Terredora e Montefredane: vini, incontri e avventure in Irpinia
Fusilli fatti a mano, Taurasi inebriante, tanti amici, antichi paesi, troppo cemento e pochi segnali stradali. Cronaca del viaggio avventuroso al Wine Fredane
Visto per voi da Donatella Cinelli Colombini
Io e mio marito Carlo Gardini arriviamo in Irpinia nel primo pomeriggio. La prima tappa è da Daniela Mastroberardino a Terredora. La presenza del fratello Lucio, da poco scomparso, è quasi tangibile fra i grandi tini in acciaio e nella bariccaia dove le Seguin Moreau sono allineate a doppia fila. Il sorriso di Daniela è il simbolo del suo coraggio, ora gira il mondo da sola e non ha mollato un giorno neanche con il Movimento turismo del vino di cui è presidente. C’è davvero da ammirarla.
Percorso fra i vigneti che salgono su colline ripide e molto alte, dove il cemento armato del dopo terremoto ha fatto benefici economici e danni paesaggistici decisamente grandi. Colpisce la mancanza di segnalazioni stradali e le strade molto strette e piene di curve a gomito. Incrementare il turismo e soprattutto il turismo del vino in queste condizioni mi sembra davvero difficile
Montefredane, sede del Wine Fredane – laboratorio Doc, ci accoglie con un diluvio che per fortuna finisce in un’ora.
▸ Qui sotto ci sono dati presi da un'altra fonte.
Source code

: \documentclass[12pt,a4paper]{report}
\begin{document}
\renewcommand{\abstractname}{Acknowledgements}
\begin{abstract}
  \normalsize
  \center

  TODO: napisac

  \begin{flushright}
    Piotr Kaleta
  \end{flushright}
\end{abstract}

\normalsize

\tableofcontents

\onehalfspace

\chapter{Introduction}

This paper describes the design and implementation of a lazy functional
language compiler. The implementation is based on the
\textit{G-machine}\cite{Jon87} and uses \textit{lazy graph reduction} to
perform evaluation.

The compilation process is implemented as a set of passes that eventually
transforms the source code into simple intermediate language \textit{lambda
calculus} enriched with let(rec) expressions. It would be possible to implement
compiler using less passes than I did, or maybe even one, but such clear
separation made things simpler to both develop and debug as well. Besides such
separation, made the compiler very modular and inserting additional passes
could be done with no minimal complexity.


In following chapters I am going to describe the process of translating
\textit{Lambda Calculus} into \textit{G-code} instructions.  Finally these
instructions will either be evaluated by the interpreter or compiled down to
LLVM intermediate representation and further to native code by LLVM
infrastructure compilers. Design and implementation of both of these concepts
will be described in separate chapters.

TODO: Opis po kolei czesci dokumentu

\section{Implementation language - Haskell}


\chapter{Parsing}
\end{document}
La conferenza è in una ex chiesa restaurata con cura. Ci sono gli strepitosi studenti del corso in Wine business dell’Università di Salerno con in testa Marco Trasente che è la vera anima del festival. Due di loro mi regalano il vino “Galeotto” prodotto dai detenuti del carcere di Sant’Angelo dei Lombardi. Bravi ragazzi oltre capacità professionali avete anche un gran cuore.Montefredane è un paese medioevale in cima a un’altissima collina, dove i fusilli sono fatti a mano e vengono conditi
con un ragù a base di carne di maiale e vitello. La zona ha una gastronomia strepitosa come dimostrano le leccornie proposte negli stand gastronomici, all’interno del Castello dei Caracciolo, che domina il paese. Sorprendentemente però a Montefredane non c’è un ristorante.
Il convegno, ben condotto dal giornalista Annibale Discepolo è pieno di stimoli interessanti. Accanto a me siede Enzo Di Pietro che è quasi una leggenda della ristorazione locale come Raffaele Troisi di Vadiaperti il cultore della tipicità ad ogni costo.
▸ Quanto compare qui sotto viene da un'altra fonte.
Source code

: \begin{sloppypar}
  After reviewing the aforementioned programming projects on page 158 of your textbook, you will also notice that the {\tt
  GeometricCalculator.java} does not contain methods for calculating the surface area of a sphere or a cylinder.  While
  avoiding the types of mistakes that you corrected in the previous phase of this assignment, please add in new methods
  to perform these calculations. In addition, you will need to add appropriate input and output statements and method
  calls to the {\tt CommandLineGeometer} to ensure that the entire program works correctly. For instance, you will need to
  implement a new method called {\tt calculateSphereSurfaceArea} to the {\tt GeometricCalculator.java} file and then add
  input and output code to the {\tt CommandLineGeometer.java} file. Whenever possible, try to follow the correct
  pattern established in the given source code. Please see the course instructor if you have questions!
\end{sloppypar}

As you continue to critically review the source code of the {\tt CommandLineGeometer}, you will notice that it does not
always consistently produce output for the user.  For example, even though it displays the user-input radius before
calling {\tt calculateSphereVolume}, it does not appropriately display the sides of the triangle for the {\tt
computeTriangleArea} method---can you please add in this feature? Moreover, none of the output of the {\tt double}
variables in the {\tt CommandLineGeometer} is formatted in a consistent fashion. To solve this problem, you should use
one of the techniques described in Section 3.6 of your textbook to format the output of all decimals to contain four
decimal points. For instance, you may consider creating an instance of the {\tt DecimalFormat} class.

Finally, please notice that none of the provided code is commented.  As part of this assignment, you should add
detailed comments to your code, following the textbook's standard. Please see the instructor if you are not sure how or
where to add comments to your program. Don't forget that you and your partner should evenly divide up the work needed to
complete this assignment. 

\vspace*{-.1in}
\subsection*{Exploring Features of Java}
La relazione di Giuseppe Festa direttore del Master in Wine business dell’Università di Salerno apre nuovi orizzonti su cui un po’ tutti concordano: fare sistema e organizzarsi con offerte integrate di territorio….. insomma basta con i tentativi in ordine sparso! Ora che c’è un Ministro dell’Agricoltura – Nunzia de Girolamo – di Benevento, l’obiettivo potrebbe essere raggiunto. Lo dice persino il mio amico Teobaldo Acone che di solito è supercritico!
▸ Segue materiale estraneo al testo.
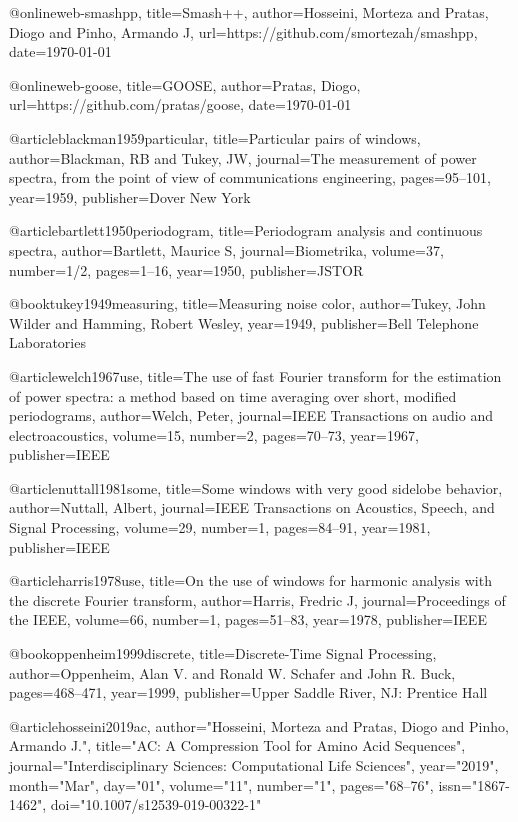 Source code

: @online{web-smashpp,
  title={Smash++},
  author={Hosseini, Morteza and Pratas, Diogo and Pinho, Armando J},
  url={https://github.com/smortezah/smashpp},
  date={\today}
}

@online{web-goose,
  title={GOOSE},
  author={Pratas, Diogo},
  url={https://github.com/pratas/goose},
  date={\today}
}

@article{blackman1959particular,
  title={Particular pairs of windows},
  author={Blackman, RB and Tukey, JW},
  journal={The measurement of power spectra, from the point of view of communications engineering},
  pages={95--101},
  year={1959},
  publisher={Dover New York}
}

@article{bartlett1950periodogram,
  title={Periodogram analysis and continuous spectra},
  author={Bartlett, Maurice S},
  journal={Biometrika},
  volume={37},
  number={1/2},
  pages={1--16},
  year={1950},
  publisher={JSTOR}
}

@book{tukey1949measuring,
  title={Measuring noise color},
  author={Tukey, John Wilder and Hamming, Robert Wesley},
  year={1949},
  publisher={Bell Telephone Laboratories}
}

@article{welch1967use,
  title={The use of fast {Fourier} transform for the estimation of power spectra: a method based on time averaging over short, modified periodograms},
  author={Welch, Peter},
  journal={IEEE Transactions on audio and electroacoustics},
  volume={15},
  number={2},
  pages={70--73},
  year={1967},
  publisher={IEEE}
}

@article{nuttall1981some,
  title={Some windows with very good sidelobe behavior},
  author={Nuttall, Albert},
  journal={IEEE Transactions on Acoustics, Speech, and Signal Processing},
  volume={29},
  number={1},
  pages={84--91},
  year={1981},
  publisher={IEEE}
}

@article{harris1978use,
  title={On the use of windows for harmonic analysis with the discrete {Fourier} transform},
  author={Harris, Fredric J},
  journal={Proceedings of the IEEE},
  volume={66},
  number={1},
  pages={51--83},
  year={1978},
  publisher={IEEE}
}

@book{oppenheim1999discrete,
  title={Discrete-Time Signal Processing},
  author={Oppenheim, Alan V. and Ronald W. Schafer and John R. Buck},
  pages={468--471},
  year={1999},
  publisher={Upper Saddle River, NJ: Prentice Hall}
}

@article{hosseini2019ac,
author="Hosseini, Morteza and Pratas, Diogo and Pinho, Armando J.",
title="{AC}: A Compression Tool for Amino Acid Sequences",
journal="Interdisciplinary Sciences: Computational Life Sciences",
year="2019",
month="Mar",
day="01",
volume="11",
number="1",
pages="68--76",
issn="1867-1462",
doi="10.1007/s12539-019-00322-1"
}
Il dopo convegno è avventuroso. Ci perdiamo nelle stradine finendo in un sentiero chiuso da una frana. Visto che anche il satellitare ci tradisce entra in campo Daniela Mastroberardino che letteralmente ci salva portandoci (alle 11 di sera) a cena in un ottimo ristorante di Avellino e all’una di notte in un albergo di amici suoi.
Grazie allo strepitoso Taurasi Campore (potente, vellutato, morbido e complesso) di Terradora e alla gentilezza di Daniela la serata, che poteva essere tragica, si trasforma in modo estremamente piacevole.